We have a large text file containing 325 million integer values that we need to load into a database. The file uncompressed is about 4.5GB. Even though disk is cheap, we didn’t have enough readily available to quickly decompress the file.
As such, I used the python gzip module to decompress the source file on the fly and read it line by line while using cx_Oracle to load the rows. We batch the inserts into 5,000 row chunks to take advantage of bulk loading.
See below:
#!/home/oracle/local/bin/python
import gzip, os, cx_Oracle, sys, string
conn = cx_Oracle.connect("user","password")
rows = []
loops = 0
cursor = conn.cursor()
cursor.prepare("insert into oclc_num_seq(xwcmd_id) values(:1)")

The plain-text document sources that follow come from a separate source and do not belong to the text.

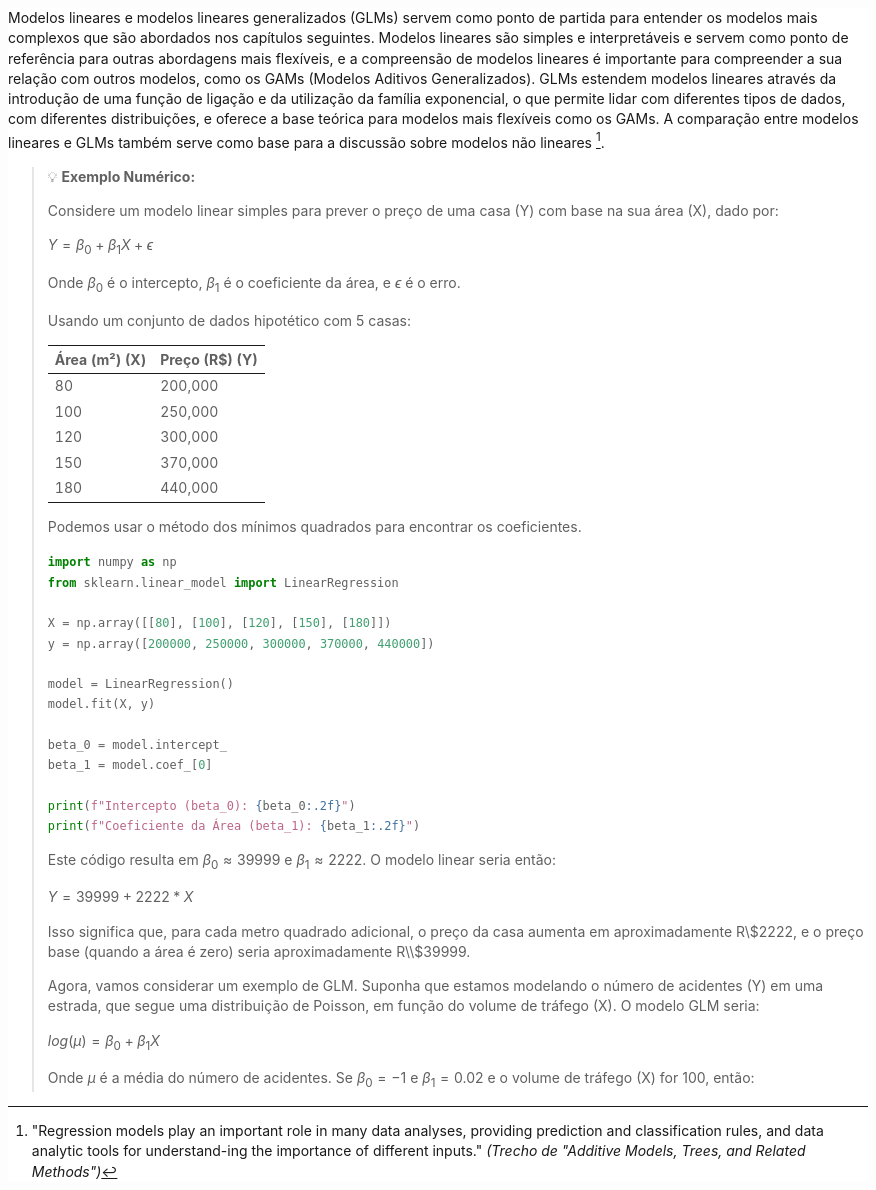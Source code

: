 Modelos lineares e modelos lineares generalizados (GLMs) servem como ponto de partida para entender os modelos mais complexos que são abordados nos capítulos seguintes. Modelos lineares são simples e interpretáveis e servem como ponto de referência para outras abordagens mais flexíveis, e a compreensão de modelos lineares é importante para compreender a sua relação com outros modelos, como os GAMs (Modelos Aditivos Generalizados). GLMs estendem modelos lineares através da introdução de uma função de ligação e da utilização da família exponencial, o que permite lidar com diferentes tipos de dados, com diferentes distribuições, e oferece a base teórica para modelos mais flexíveis como os GAMs. A comparação entre modelos lineares e GLMs também serve como base para a discussão sobre modelos não lineares [^4.2].

> 💡 **Exemplo Numérico:**
>
> Considere um modelo linear simples para prever o preço de uma casa (Y) com base na sua área (X), dado por:
>
> $Y = \beta_0 + \beta_1 X + \epsilon$
>
> Onde $\beta_0$ é o intercepto, $\beta_1$ é o coeficiente da área, e $\epsilon$ é o erro.
>
> Usando um conjunto de dados hipotético com 5 casas:
>
> | Área (m²) (X) | Preço (R$) (Y) |
> |---------------|---------------|
> | 80            | 200,000       |
> | 100           | 250,000       |
> | 120           | 300,000       |
> | 150           | 370,000       |
> | 180           | 440,000       |
>
> Podemos usar o método dos mínimos quadrados para encontrar os coeficientes.
>
> ```python
> import numpy as np
> from sklearn.linear_model import LinearRegression
>
> X = np.array([[80], [100], [120], [150], [180]])
> y = np.array([200000, 250000, 300000, 370000, 440000])
>
> model = LinearRegression()
> model.fit(X, y)
>
> beta_0 = model.intercept_
> beta_1 = model.coef_[0]
>
> print(f"Intercepto (beta_0): {beta_0:.2f}")
> print(f"Coeficiente da Área (beta_1): {beta_1:.2f}")
> ```
>
> Este código resulta em $\beta_0 \approx 39999$ e $\beta_1 \approx 2222$. O modelo linear seria então:
>
> $Y = 39999 + 2222 * X$
>
> Isso significa que, para cada metro quadrado adicional, o preço da casa aumenta em aproximadamente R\\$2222, e o preço base (quando a área é zero) seria aproximadamente R\\$39999.
>
> Agora, vamos considerar um exemplo de GLM. Suponha que estamos modelando o número de acidentes (Y) em uma estrada, que segue uma distribuição de Poisson, em função do volume de tráfego (X). O modelo GLM seria:
>
> $log(\mu) = \beta_0 + \beta_1 X$
>
> Onde $\mu$ é a média do número de acidentes. Se $\beta_0 = -1$ e $\beta_1 = 0.02$ e o volume de tráfego (X) for 100, então:

[^4.1]: "In this chapter we begin our discussion of some specific methods for super-vised learning. These techniques each assume a (different) structured form for the unknown regression function, and by doing so they finesse the curse of dimensionality. Of course, they pay the possible price of misspecifying the model, and so in each case there is a tradeoff that has to be made." *(Trecho de "Additive Models, Trees, and Related Methods")*
[^4.2]: "Regression models play an important role in many data analyses, providing prediction and classification rules, and data analytic tools for understand-ing the importance of different inputs." *(Trecho de "Additive Models, Trees, and Related Methods")*
[^4.3]: "In this section we describe a modular algorithm for fitting additive models and their generalizations. The building block is the scatterplot smoother for fitting nonlinear effects in a flexible way. For concreteness we use as our scatterplot smoother the cubic smoothing spline described in Chapter 5." *(Trecho de "Additive Models, Trees, and Related Methods")*
[^4.3.1]: "The additive model has the form $Y = \alpha + \sum_{j=1}^p f_j(X_j) + \epsilon$, where the error term $\epsilon$ has mean zero." * (Trecho de "Additive Models, Trees, and Related Methods")*
[^4.3.2]: "Given observations $x_i, y_i$, a criterion like the penalized sum of squares (5.9) of Section 5.4 can be specified for this problem, $PRSS(\alpha, f_1, f_2,\ldots, f_p) = \sum_i^N (y_i - \alpha - \sum_j^p f_j(x_{ij}))^2 + \sum_j^p \lambda_j \int(f_j''(t_j))^2 dt_j$" * (Trecho de "Additive Models, Trees, and Related Methods")*
[^4.3.3]: "where the $\lambda_j > 0$ are tuning parameters. It can be shown that the minimizer of (9.7) is an additive cubic spline model; each of the functions $f_j$ is a cubic spline in the component $X_j$, with knots at each of the unique values of $x_{ij}$, $i = 1,\ldots, N$." *(Trecho de "Additive Models, Trees, and Related Methods")*
[^4.4]: "For two-class classification, recall the logistic regression model for binary data discussed in Section 4.4. We relate the mean of the binary response $\mu(X) = Pr(Y = 1|X)$ to the predictors via a linear regression model and the logit link function: $log(\mu(X)/(1 – \mu(X)) = \alpha + \beta_1 X_1 + \ldots + \beta_pX_p$." * (Trecho de "Additive Models, Trees, and Related Methods")*
[^4.4.1]: "The additive logistic regression model replaces each linear term by a more general functional form: $log(\mu(X)/(1 – \mu(X))) = \alpha + f_1(X_1) + \ldots + f_p(X_p)$, where again each $f_j$ is an unspecified smooth function." * (Trecho de "Additive Models, Trees, and Related Methods")*
[^4.4.2]: "While the non-parametric form for the functions $f_j$ makes the model more flexible, the additivity is retained and allows us to interpret the model in much the same way as before. The additive logistic regression model is an example of a generalized additive model." *(Trecho de "Additive Models, Trees, and Related Methods")*
[^4.4.3]: "In general, the conditional mean $\mu(X)$ of a response $Y$ is related to an additive function of the predictors via a link function $g$: $g[\mu(X)] = \alpha + f_1(X_1) + \ldots + f_p(X_p)$." *(Trecho de "Additive Models, Trees, and Related Methods")*
[^4.4.4]: "Examples of classical link functions are the following: $g(\mu) = \mu$ is the identity link, used for linear and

fd = gzip.open(os.path.join("/u02", "missing_find.gz"))
for line in fd:
tmp = line.strip()
try:
rows.append([int(tmp)])
except:
print str(sys.exc_info()[1])
loops = loops + 1
if loops % 5000 == 0:
cursor.executemany(None, rows)
conn.commit()
del rows[:]
print loops
sys.stdout.flush()
#run one last execution to ensure we got the "stragglers" less than 5,000
cursor.executemany(None, rows)
conn.commit()
del rows[:]
print loops
sys.stdout.flush()
We can load about one million rows per minute doing this.